Exercise directions: The records below are to be reproduced exactly, and no picture should appear in the copy.
======
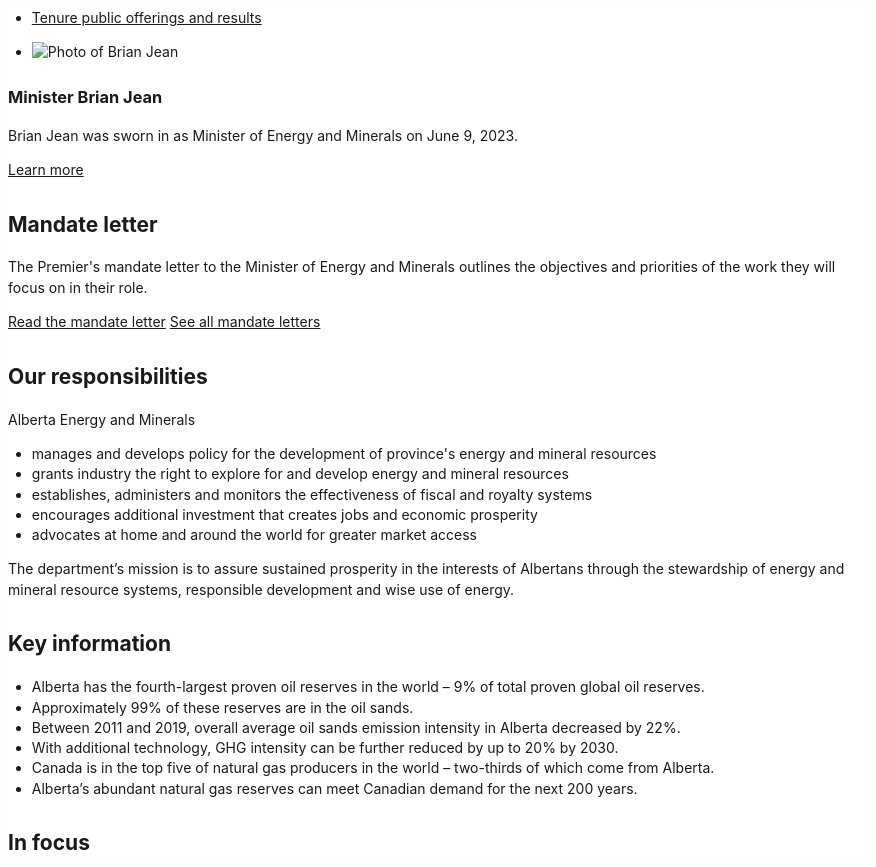   * [Tenure public offerings and results](https://content2.energy.alberta.ca/petroleum-and-natural-gas-tenure-public-offerings-and-results)




  * ![Photo of Brian Jean](/system/files/styles/square_scale_crop/private/cabinet-brian-jean-web.jpg?itok=G2L1Xx7l)

###  Minister  Brian Jean 

Brian Jean was sworn in as Minister of Energy and Minerals on June 9, 2023.

[ Learn more ](/minister-of-energy-and-minerals)




## Mandate letter

The Premier's mandate letter to the Minister of Energy and Minerals outlines the objectives and priorities of the work they will focus on in their role.

[Read the mandate letter](https://open.alberta.ca/dataset/bf7f9a42-a807-49b3-8ba3-451ae3bc2d2f/resource/c87b60b4-217e-4d60-98be-1bbd2f538353/download/em-mandate-letter-energy-and-minerals.pdf) [See all mandate letters](https://open.alberta.ca/publications/mandate-letters-to-ministers-2023)

## Our responsibilities

Alberta Energy and Minerals

  * manages and develops policy for the development of province's energy and mineral resources
  * grants industry the right to explore for and develop energy and mineral resources
  * establishes, administers and monitors the effectiveness of fiscal and royalty systems
  * encourages additional investment that creates jobs and economic prosperity
  * advocates at home and around the world for greater market access



The department’s mission is to assure sustained prosperity in the interests of Albertans through the stewardship of energy and mineral resource systems, responsible development and wise use of energy.

## Key information

  * Alberta has the fourth-largest proven oil reserves in the world – 9% of total proven global oil reserves.
  * Approximately 99% of these reserves are in the oil sands.
  * Between 2011 and 2019, overall average oil sands emission intensity in Alberta decreased by 22%.
  * With additional technology, GHG intensity can be further reduced by up to 20% by 2030.
  * Canada is in the top five of natural gas producers in the world – two-thirds of which come from Alberta.
  * Alberta’s abundant natural gas reserves can meet Canadian demand for the next 200 years.



## In focus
======
Problem solution:
   * [Tenure public offerings and results](https://content2.energy.alberta.ca/petroleum-and-natural-gas-tenure-public-offerings-and-results)




  * ![Photo of Brian Jean](/system/files/styles/square_scale_crop/private/cabinet-brian-jean-web.jpg?itok=G2L1Xx7l)

###  Minister  Brian Jean 

Brian Jean was sworn in as Minister of Energy and Minerals on June 9, 2023.

[ Learn more ](/minister-of-energy-and-minerals)




## Mandate letter

The Premier's mandate letter to the Minister of Energy and Minerals outlines the objectives and priorities of the work they will focus on in their role.

[Read the mandate letter](https://open.alberta.ca/dataset/bf7f9a42-a807-49b3-8ba3-451ae3bc2d2f/resource/c87b60b4-217e-4d60-98be-1bbd2f538353/download/em-mandate-letter-energy-and-minerals.pdf) [See all mandate letters](https://open.alberta.ca/publications/mandate-letters-to-ministers-2023)

## Our responsibilities

Alberta Energy and Minerals

  * manages and develops policy for the development of province's energy and mineral resources
  * grants industry the right to explore for and develop energy and mineral resources
  * establishes, administers and monitors the effectiveness of fiscal and royalty systems
  * encourages additional investment that creates jobs and economic prosperity
  * advocates at home and around the world for greater market access



The department’s mission is to assure sustained prosperity in the interests of Albertans through the stewardship of energy and mineral resource systems, responsible development and wise use of energy.

## Key information

  * Alberta has the fourth-largest proven oil reserves in the world – 9% of total proven global oil reserves.
  * Approximately 99% of these reserves are in the oil sands.
  * Between 2011 and 2019, overall average oil sands emission intensity in Alberta decreased by 22%.
  * With additional technology, GHG intensity can be further reduced by up to 20% by 2030.
  * Canada is in the top five of natural gas producers in the world – two-thirds of which come from Alberta.
  * Alberta’s abundant natural gas reserves can meet Canadian demand for the next 200 years.



## In focus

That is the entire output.